• [Task instructions]
In the records below, some lines contain the word "over". Copy each of them.

Stored data:
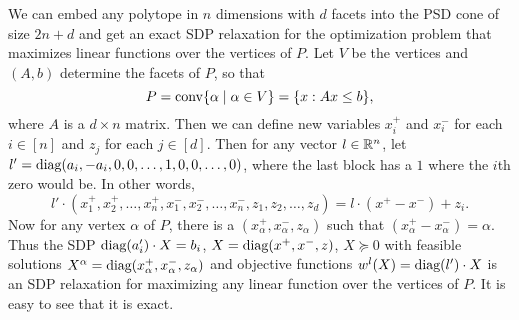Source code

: \begin{example}
We can embed any polytope in $n$ dimensions with $d$ facets into the PSD cone of size $2n+d$ and get an exact SDP relaxation for the optimization problem that maximizes linear functions over the vertices of $P$. Let $V$ be the vertices and $(A,b)$ determine the facets of $P$, so that
\[P = \operatorname{conv}\{\alpha \mid \alpha \in V\} = \{x: Ax \leq b\},\]
where $A$ is a $d \times n$ matrix. Then we can define new variables $x_i^+$ and $x_i^-$ for each $i \in [n]$ and $z_j$ for each $j \in [d]$. Then for any vector $l \in \mathbb R^n$, let $l' = \text{diag}(a_i,-a_i,0,0,\dots,1,0,0,\dots,0)$, where the last block has a $1$ where the $i$th zero would be. In other words,
\[l' \cdot (x_1^+,x_2^+,\dots,x_n^+,x_1^-,x_2^-,\dots,x_n^-,z_1,z_2,\dots,z_d) = l \cdot (x^+ - x^-) + z_i.\]
Now for any vertex $\alpha$ of $P$, there is a $(x_\alpha^+,x_\alpha^-,z_\alpha)$ such that $(x_\alpha^+ - x_\alpha^-) = \alpha$. Thus the SDP $\text{diag}(a_i') \cdot X = b_i$, $X = \text{diag}(x^+,x^-,z)$, $X \succeq 0$ with feasible solutions $X^\alpha = \text{diag}(x_\alpha^+,x_\alpha^-,z_\alpha)$ and objective functions $w^l(X) = \text{diag}(l') \cdot X$ is an SDP relaxation for maximizing any linear function over the vertices of $P$. It is easy to see that it is exact.

\end{example}


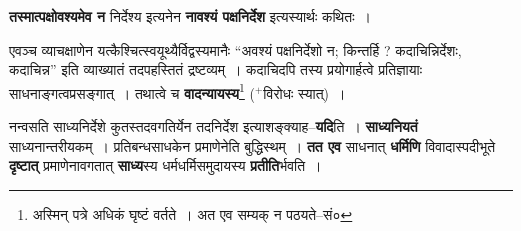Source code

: \documentclass[article,12pt,a4paper]{memoir}
\newcommand{\add}[1]{($^{+}$#1)}
\begin{document}
	  \pstart \textbf{तस्मात्पक्षोवश्यमेव न} निर्देश्य इत्यनेन \textbf{नावश्यं पक्षनिर्देश} इत्यस्यार्थः कथितः ।
	\pend
      

	  \pstart एवञ्च व्याचक्षाणेन यत्कैश्चित्स्वयूथ्यैर्विद्वस्यमानैः “अवश्यं पक्षनिर्देशो न; किन्तर्हि ? कदाचिन्निर्देशः, कदाचिन्न” इति व्याख्यातं तदपहस्तितं द्रष्टव्यम् । कदाचिदपि तस्य प्रयोगार्हत्वे प्रतिज्ञायाः साधनाङ्गत्वप्रसङ्गात् । तथात्वे च \textbf{वादन्यायस्य}\leavevmode{}\footnote{अस्मिन् पत्रे अधिकं घृष्टं वर्तते । अत एव सम्यक् न पठयते--सं०} \add{विरोधः स्यात्} ।
	\pend
      

	  \pstart नन्वसति साध्यनिर्देशे कुतस्तदवगतिर्येन तदनिर्देश इत्याशङ्क्याह--\textbf{यदि}ति । \textbf{साध्यनियतं} साध्यनान्तरीयकम् । प्रतिबन्धसाधकेन प्रमाणेनेति बुद्धिस्थम् । \textbf{तत एव} साधनात् \textbf{धर्मिणि} विवादास्पदीभूते \textbf{दृष्टात्} प्रमाणेनावगतात् \textbf{साध्य}स्य धर्मधर्मिसमुदायस्य \textbf{प्रतीति}र्भवति ।
	\pend
      
\end{document}

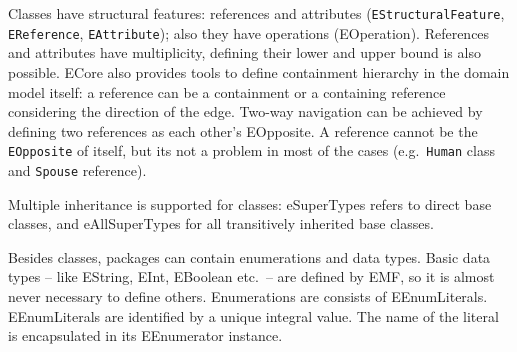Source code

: Classes have structural features: references and attributes (\texttt{EStructuralFeature}, \texttt{EReference}, \texttt{EAttribute}); also they have operations (EOperation).
References and attributes have multiplicity, defining their lower and upper bound is also possible.
ECore also provides tools to define containment hierarchy in the domain model itself: a reference can be a containment or a containing reference considering the direction of the edge. 
Two-way navigation can be achieved by defining two references as each other's EOpposite. A reference cannot be the \texttt{EOpposite} of itself, but its not a problem in most of the cases (e.g.\ \texttt{Human} class and \texttt{Spouse} reference). 

Multiple inheritance is supported for classes: eSuperTypes refers to direct base classes, and eAllSuperTypes for all transitively inherited base classes.

Besides classes, packages can contain enumerations and data types. 
Basic data types -- like EString, EInt, EBoolean etc.\ -- are defined by EMF, so it is almost never necessary to define others.
Enumerations are consists of EEnumLiterals. 
EEnumLiterals are identified by a unique integral value.
The name of the literal is encapsulated in its EEnumerator instance.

• [Output of the exercise]
We can embed any polytope in $n$ dimensions with $d$ facets into the PSD cone of size $2n+d$ and get an exact SDP relaxation for the optimization problem that maximizes linear functions over the vertices of $P$. Let $V$ be the vertices and $(A,b)$ determine the facets of $P$, so that
Now for any vertex $\alpha$ of $P$, there is a $(x_\alpha^+,x_\alpha^-,z_\alpha)$ such that $(x_\alpha^+ - x_\alpha^-) = \alpha$. Thus the SDP $\text{diag}(a_i') \cdot X = b_i$, $X = \text{diag}(x^+,x^-,z)$, $X \succeq 0$ with feasible solutions $X^\alpha = \text{diag}(x_\alpha^+,x_\alpha^-,z_\alpha)$ and objective functions $w^l(X) = \text{diag}(l') \cdot X$ is an SDP relaxation for maximizing any linear function over the vertices of $P$. It is easy to see that it is exact.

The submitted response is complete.